Retype the whole listing verbatim and keep the pictures out of it.

________________________________________

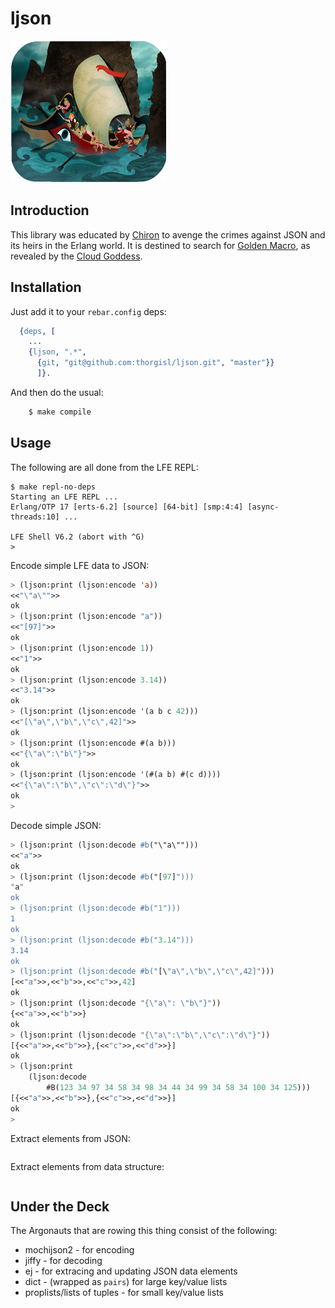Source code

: # ljson

<a href="http://dropr.com/coenhamelink/15218/jason_and_the_argonauts/+?p=97582"><img src="resources/images/jason-argonauts-small.png" /></a>

## Introduction

This library was educated by
[Chiron](http://en.wikipedia.org/wiki/Chiron#Students)
to avenge the crimes against JSON and its heirs in the Erlang world. It is
destined to search for
[Golden Macro](http://en.wikipedia.org/wiki/Golden_Fleece), as
revealed by the
[Cloud Goddess](http://en.wikipedia.org/wiki/Nephele).


## Installation

Just add it to your ``rebar.config`` deps:

```erlang
  {deps, [
    ...
    {ljson, ".*",
      {git, "git@github.com:thorgisl/ljson.git", "master"}}
      ]}.
```

And then do the usual:

```bash
    $ make compile
```


## Usage

The following are all done from the LFE REPL:

```
$ make repl-no-deps
Starting an LFE REPL ...
Erlang/OTP 17 [erts-6.2] [source] [64-bit] [smp:4:4] [async-threads:10] ...

LFE Shell V6.2 (abort with ^G)
>
```

Encode simple LFE data to JSON:

```cl
> (ljson:print (ljson:encode 'a))
<<"\"a\"">>
ok
> (ljson:print (ljson:encode "a"))
<<"[97]">>
ok
> (ljson:print (ljson:encode 1))
<<"1">>
ok
> (ljson:print (ljson:encode 3.14))
<<"3.14">>
ok
> (ljson:print (ljson:encode '(a b c 42)))
<<"[\"a\",\"b\",\"c\",42]">>
ok
> (ljson:print (ljson:encode #(a b)))
<<"{\"a\":\"b\"}">>
ok
> (ljson:print (ljson:encode '(#(a b) #(c d))))
<<"{\"a\":\"b\",\"c\":\"d\"}">>
ok
>
```

Decode simple JSON:

```cl
> (ljson:print (ljson:decode #b("\"a\"")))
<<"a">>
ok
> (ljson:print (ljson:decode #b("[97]")))
"a"
ok
> (ljson:print (ljson:decode #b("1")))
1
ok
> (ljson:print (ljson:decode #b("3.14")))
3.14
ok
> (ljson:print (ljson:decode #b("[\"a\",\"b\",\"c\",42]")))
[<<"a">>,<<"b">>,<<"c">>,42]
ok
> (ljson:print (ljson:decode "{\"a\": \"b\"}"))
{<<"a">>,<<"b">>}
ok
> (ljson:print (ljson:decode "{\"a\":\"b\",\"c\":\"d\"}"))
[{<<"a">>,<<"b">>},{<<"c">>,<<"d">>}]
ok
> (ljson:print
    (ljson:decode
	    #B(123 34 97 34 58 34 98 34 44 34 99 34 58 34 100 34 125)))
[{<<"a">>,<<"b">>},{<<"c">>,<<"d">>}]
ok
>
```

Extract elements from JSON:

```cl

```

Extract elements from data structure:

```cl

```

## Under the Deck

The Argonauts that are rowing this thing consist of the following:

* mochijson2 - for encoding
* jiffy - for decoding
* ej - for extracing and updating JSON data elements
* dict - (wrapped as ``pairs``) for large key/value lists
* proplists/lists of tuples - for small key/value lists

________________________________________

#### Problem solution:
Source code

: # ljson

<a href="http://dropr.com/coenhamelink/15218/jason_and_the_argonauts/+?p=97582"><img src="resources/images/jason-argonauts-small.png" /></a>

## Introduction

This library was educated by
[Chiron](http://en.wikipedia.org/wiki/Chiron#Students)
to avenge the crimes against JSON and its heirs in the Erlang world. It is
destined to search for
[Golden Macro](http://en.wikipedia.org/wiki/Golden_Fleece), as
revealed by the
[Cloud Goddess](http://en.wikipedia.org/wiki/Nephele).


## Installation

Just add it to your ``rebar.config`` deps:

```erlang
  {deps, [
    ...
    {ljson, ".*",
      {git, "git@github.com:thorgisl/ljson.git", "master"}}
      ]}.
```

And then do the usual:

```bash
    $ make compile
```


## Usage

The following are all done from the LFE REPL:

```
$ make repl-no-deps
Starting an LFE REPL ...
Erlang/OTP 17 [erts-6.2] [source] [64-bit] [smp:4:4] [async-threads:10] ...

LFE Shell V6.2 (abort with ^G)
>
```

Encode simple LFE data to JSON:

```cl
> (ljson:print (ljson:encode 'a))
<<"\"a\"">>
ok
> (ljson:print (ljson:encode "a"))
<<"[97]">>
ok
> (ljson:print (ljson:encode 1))
<<"1">>
ok
> (ljson:print (ljson:encode 3.14))
<<"3.14">>
ok
> (ljson:print (ljson:encode '(a b c 42)))
<<"[\"a\",\"b\",\"c\",42]">>
ok
> (ljson:print (ljson:encode #(a b)))
<<"{\"a\":\"b\"}">>
ok
> (ljson:print (ljson:encode '(#(a b) #(c d))))
<<"{\"a\":\"b\",\"c\":\"d\"}">>
ok
>
```

Decode simple JSON:

```cl
> (ljson:print (ljson:decode #b("\"a\"")))
<<"a">>
ok
> (ljson:print (ljson:decode #b("[97]")))
"a"
ok
> (ljson:print (ljson:decode #b("1")))
1
ok
> (ljson:print (ljson:decode #b("3.14")))
3.14
ok
> (ljson:print (ljson:decode #b("[\"a\",\"b\",\"c\",42]")))
[<<"a">>,<<"b">>,<<"c">>,42]
ok
> (ljson:print (ljson:decode "{\"a\": \"b\"}"))
{<<"a">>,<<"b">>}
ok
> (ljson:print (ljson:decode "{\"a\":\"b\",\"c\":\"d\"}"))
[{<<"a">>,<<"b">>},{<<"c">>,<<"d">>}]
ok
> (ljson:print
    (ljson:decode
	    #B(123 34 97 34 58 34 98 34 44 34 99 34 58 34 100 34 125)))
[{<<"a">>,<<"b">>},{<<"c">>,<<"d">>}]
ok
>
```

Extract elements from JSON:

```cl

```

Extract elements from data structure:

```cl

```

## Under the Deck

The Argonauts that are rowing this thing consist of the following:

* mochijson2 - for encoding
* jiffy - for decoding
* ej - for extracing and updating JSON data elements
* dict - (wrapped as ``pairs``) for large key/value lists
* proplists/lists of tuples - for small key/value lists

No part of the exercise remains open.